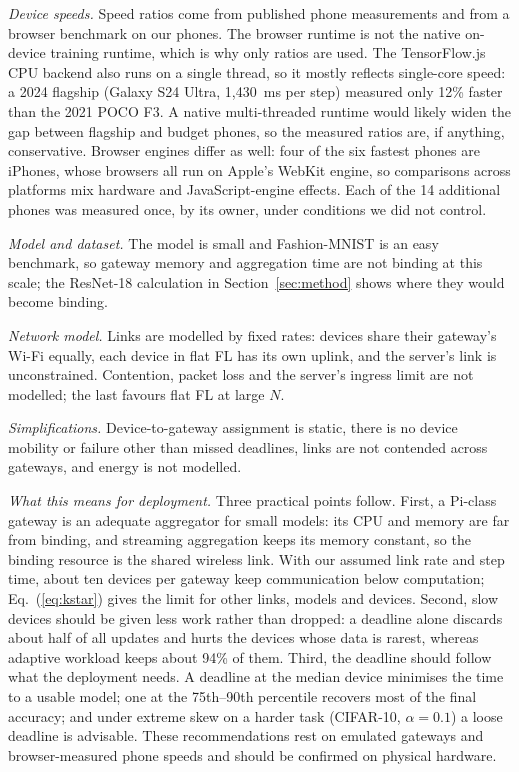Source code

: \documentclass[conference]{IEEEtran}
\begin{document}
\textit{Device speeds.} Speed ratios come from published phone measurements and from a browser benchmark on our phones. The browser runtime is not the native on-device training runtime, which is why only ratios are used. The TensorFlow.js CPU backend also runs on a single thread, so it mostly reflects single-core speed: a 2024 flagship (Galaxy S24 Ultra, 1{,}430~ms per step) measured only 12\% faster than the 2021 POCO F3. A native multi-threaded runtime would likely widen the gap between flagship and budget phones, so the measured ratios are, if anything, conservative. Browser engines differ as well: four of the six fastest phones are iPhones, whose browsers all run on Apple's WebKit engine, so comparisons across platforms mix hardware and JavaScript-engine effects. Each of the 14 additional phones was measured once, by its owner, under conditions we did not control.

\textit{Model and dataset.} The model is small and Fashion-MNIST is an easy benchmark, so gateway memory and aggregation time are not binding at this scale; the ResNet-18 calculation in Section~\ref{sec:method} shows where they would become binding.

\textit{Network model.} Links are modelled by fixed rates: devices share their gateway's Wi-Fi equally, each device in flat FL has its own uplink, and the server's link is unconstrained. Contention, packet loss and the server's ingress limit are not modelled; the last favours flat FL at large $N$.

\textit{Simplifications.} Device-to-gateway assignment is static, there is no device mobility or failure other than missed deadlines, links are not contended across gateways, and energy is not modelled.

\textit{What this means for deployment.} Three practical points follow. First, a Pi-class gateway is an adequate aggregator for small models: its CPU and memory are far from binding, and streaming aggregation keeps its memory constant, so the binding resource is the shared wireless link. With our assumed link rate and step time, about ten devices per gateway keep communication below computation; Eq.~(\ref{eq:kstar}) gives the limit for other links, models and devices. Second, slow devices should be given less work rather than dropped: a deadline alone discards about half of all updates and hurts the devices whose data is rarest, whereas adaptive workload keeps about 94\% of them. Third, the deadline should follow what the deployment needs. A deadline at the median device minimises the time to a usable model; one at the 75th--90th percentile recovers most of the final accuracy; and under extreme skew on a harder task (CIFAR-10, $\alpha = 0.1$) a loose deadline is advisable. These recommendations rest on emulated gateways and browser-measured phone speeds and should be confirmed on physical hardware.
\end{document}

__________

**What is required**
Please report how many lines in the records contain the string "devices", and write nothing besides that number.

**Solution to the problem**
2